### PROMPT
Once you find a line containing the word "image" in the entries below, copy it.

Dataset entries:
——————————
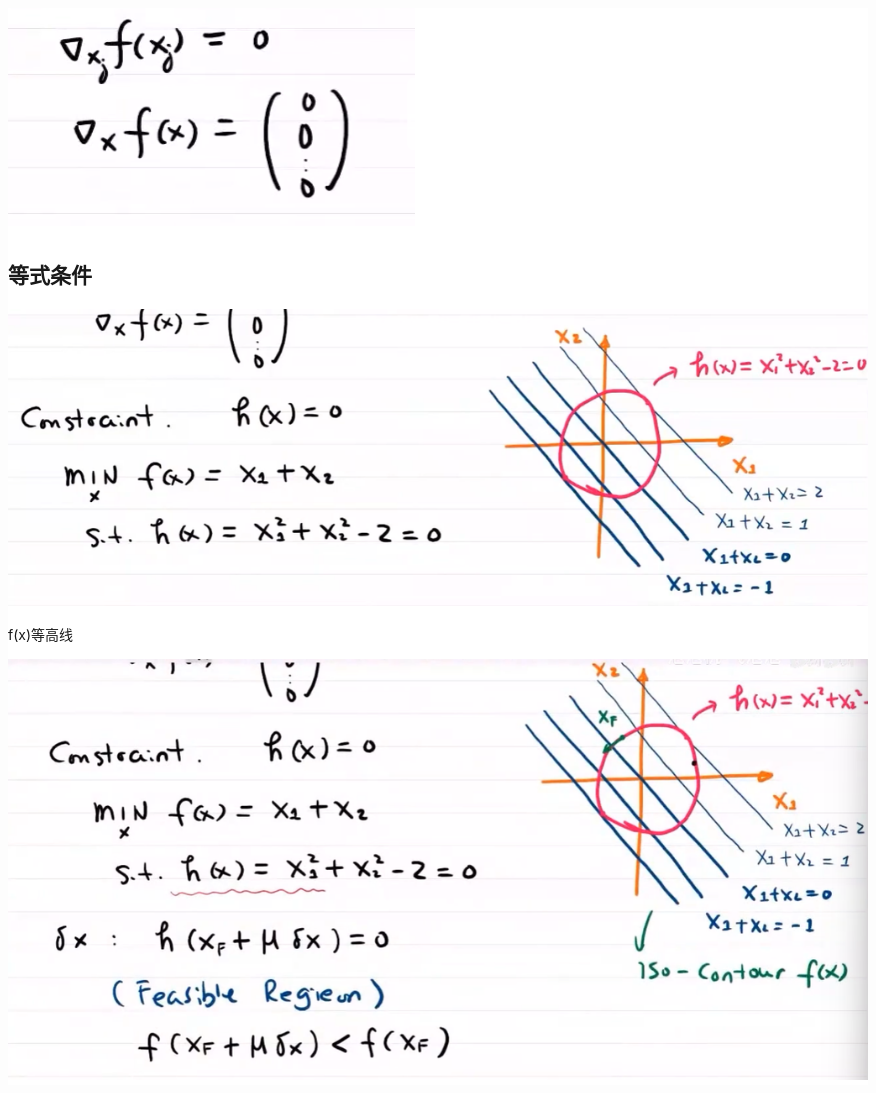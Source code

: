 ![image-20230127094651229](8.核函数/image-20230127094651229.png)

## 等式条件

![image-20230127095204553](8.核函数/image-20230127095204553.png)

f(x)等高线 

![image-20230127095512909](8.核函数/image-20230127095512909.png)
——————————
### EXERCISE OUTPUT
: ![image-20230127094651229](8.核函数/image-20230127094651229.png)
![image-20230127095204553](8.核函数/image-20230127095204553.png)
![image-20230127095512909](8.核函数/image-20230127095512909.png)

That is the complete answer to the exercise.